We were also curious how the OSLDC would work for developers, and whether $25,000 would be sufficient protection for developers if SCO or another party were to sue them. According to St. Clair:
He said that the $25,000 amount should be "pretty sufficient to cover much of their exposure." St. Clair stressed that the OSRM offering is vendor-neutral, and allows developers and corporations to make changes to the code and still receive protection, unlike some of the vendor-specific indemnification plans. He also pointed out that OSRM is not selling insurance, but rather "certifying and indemnifying our work around the kernel and with these clients to provide them an indemnification that we as OSRM have an insurance policy behind us that provides the financial wherewithal to offer that indemnification."
Since much of Microsoft's FUD these days is aimed at convincing customers that the Total Cost of Ownership (TCO) for Linux is higher than for Microsoft products, we asked St. John whether it was likely that their offering would be seen as raising the TCO of Linux. St. Clair said that the Legal Defense Center membership fees shouldn't harm Linux in the TCO discussion. "This is something that end users can choose to have or not have, it's not automatically bundled as part of Linux." Even adding in the cost of OSRM's offerings, St. Clair said that he believes that Linux will still have a lower TCO than its competitors. He also said that OSRM's offerings "put a stake in the ground" to show what indemnification may cost, rather than an unknown figure that opponents may exaggerate when debating TCO.
OSRM is not planning to limit itself to copyright issues or the Linux
kernel. We asked whether OSRM was planning to examine other open source
software commonly used with the Linux kernel, and whether the company would
be expanding its protection to patent issues. The answer is yes on both
counts. St. Clair told LWN that dealing with legal issues from patents is
absolutely in our plans," and Jones replied that she is
currently doing research on providing protection for patent issues:
St. Clair said he believes that the SCO lawsuit will go away, but that SCO has "pointed to a potential vulnerability" that will last beyond SCO's suits.
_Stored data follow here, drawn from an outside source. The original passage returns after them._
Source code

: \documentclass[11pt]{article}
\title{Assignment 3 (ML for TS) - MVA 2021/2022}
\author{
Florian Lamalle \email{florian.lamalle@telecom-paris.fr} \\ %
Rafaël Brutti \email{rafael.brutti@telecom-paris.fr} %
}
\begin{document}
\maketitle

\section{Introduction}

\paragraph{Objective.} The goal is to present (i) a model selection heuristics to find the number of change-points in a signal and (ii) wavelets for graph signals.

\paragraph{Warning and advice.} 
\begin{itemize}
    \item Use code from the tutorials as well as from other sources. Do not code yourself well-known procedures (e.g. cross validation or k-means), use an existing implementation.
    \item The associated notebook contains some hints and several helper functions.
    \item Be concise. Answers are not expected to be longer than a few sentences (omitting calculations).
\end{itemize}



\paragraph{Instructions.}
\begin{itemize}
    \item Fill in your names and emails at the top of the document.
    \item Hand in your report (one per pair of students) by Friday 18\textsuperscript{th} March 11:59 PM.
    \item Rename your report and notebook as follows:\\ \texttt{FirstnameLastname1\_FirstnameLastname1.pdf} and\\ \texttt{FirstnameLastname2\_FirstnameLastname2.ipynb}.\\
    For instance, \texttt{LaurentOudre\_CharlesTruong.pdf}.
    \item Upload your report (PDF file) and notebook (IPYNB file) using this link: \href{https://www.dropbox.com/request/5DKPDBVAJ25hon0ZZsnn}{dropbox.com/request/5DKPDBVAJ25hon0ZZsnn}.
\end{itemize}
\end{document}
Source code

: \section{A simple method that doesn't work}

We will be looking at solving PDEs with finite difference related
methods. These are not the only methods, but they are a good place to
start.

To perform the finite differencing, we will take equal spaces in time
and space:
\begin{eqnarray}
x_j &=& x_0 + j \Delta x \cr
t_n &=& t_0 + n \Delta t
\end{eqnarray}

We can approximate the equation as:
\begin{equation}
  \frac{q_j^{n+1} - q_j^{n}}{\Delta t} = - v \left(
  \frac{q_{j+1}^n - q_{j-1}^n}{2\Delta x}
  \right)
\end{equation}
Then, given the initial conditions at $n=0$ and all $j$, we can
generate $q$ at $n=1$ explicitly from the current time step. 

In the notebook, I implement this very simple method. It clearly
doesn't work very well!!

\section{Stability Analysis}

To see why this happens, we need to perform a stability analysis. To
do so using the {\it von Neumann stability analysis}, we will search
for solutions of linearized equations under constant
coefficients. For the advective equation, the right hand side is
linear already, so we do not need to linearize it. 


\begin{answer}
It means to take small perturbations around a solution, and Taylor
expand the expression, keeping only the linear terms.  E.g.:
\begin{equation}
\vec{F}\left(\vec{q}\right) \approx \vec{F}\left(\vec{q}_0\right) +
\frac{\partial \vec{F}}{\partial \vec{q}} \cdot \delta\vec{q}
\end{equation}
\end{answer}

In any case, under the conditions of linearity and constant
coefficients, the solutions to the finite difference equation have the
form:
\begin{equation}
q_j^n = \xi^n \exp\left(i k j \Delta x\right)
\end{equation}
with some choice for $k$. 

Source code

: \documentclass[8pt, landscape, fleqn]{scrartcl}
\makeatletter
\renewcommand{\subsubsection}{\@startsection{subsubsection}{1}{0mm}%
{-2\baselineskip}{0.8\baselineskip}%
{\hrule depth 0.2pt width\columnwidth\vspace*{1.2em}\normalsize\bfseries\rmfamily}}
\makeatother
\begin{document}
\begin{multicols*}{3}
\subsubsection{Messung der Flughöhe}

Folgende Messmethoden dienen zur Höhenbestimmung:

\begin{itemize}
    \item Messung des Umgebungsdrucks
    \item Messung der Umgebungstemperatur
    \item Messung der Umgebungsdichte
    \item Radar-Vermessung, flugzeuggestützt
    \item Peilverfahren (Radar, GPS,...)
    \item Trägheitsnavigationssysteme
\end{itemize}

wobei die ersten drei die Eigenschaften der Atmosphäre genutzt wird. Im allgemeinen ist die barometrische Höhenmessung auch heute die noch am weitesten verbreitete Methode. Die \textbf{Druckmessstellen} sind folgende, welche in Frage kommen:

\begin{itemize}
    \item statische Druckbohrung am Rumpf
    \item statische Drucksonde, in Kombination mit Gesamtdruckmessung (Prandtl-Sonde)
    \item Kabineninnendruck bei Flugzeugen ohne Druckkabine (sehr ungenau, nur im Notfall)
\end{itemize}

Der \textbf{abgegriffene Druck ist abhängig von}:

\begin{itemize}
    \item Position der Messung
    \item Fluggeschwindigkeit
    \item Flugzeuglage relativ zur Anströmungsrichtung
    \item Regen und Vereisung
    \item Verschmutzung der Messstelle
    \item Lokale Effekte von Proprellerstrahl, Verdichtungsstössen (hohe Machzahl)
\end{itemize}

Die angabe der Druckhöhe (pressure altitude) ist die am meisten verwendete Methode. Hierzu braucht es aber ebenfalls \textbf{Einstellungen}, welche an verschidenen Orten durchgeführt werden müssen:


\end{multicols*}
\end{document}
He said that OSRM also recognizes a need to go "up the stack" of open source software beyond the kernel that is also widely used. St. Clair said that he could not specify any software that would be covered by OSRM beyond the kernel at the moment, or give a timeline for announcing additional software.
Another area where OSRM is working, according to St. Clair, is in helping companies with risk assessment and developing indemnification programs that they can offer to their customers. He said that OSRM also helps "place their risk with third parties to provide that [indemnification] for their customers."
There is a "heavy amount of interest" in OSRM's offerings, according to St. Clair. It will be interesting to see if OSRM is successful in making a business out of offering indemnification for Linux and open source software, and whether they remain the sole business that offers this service if it proves to be popular.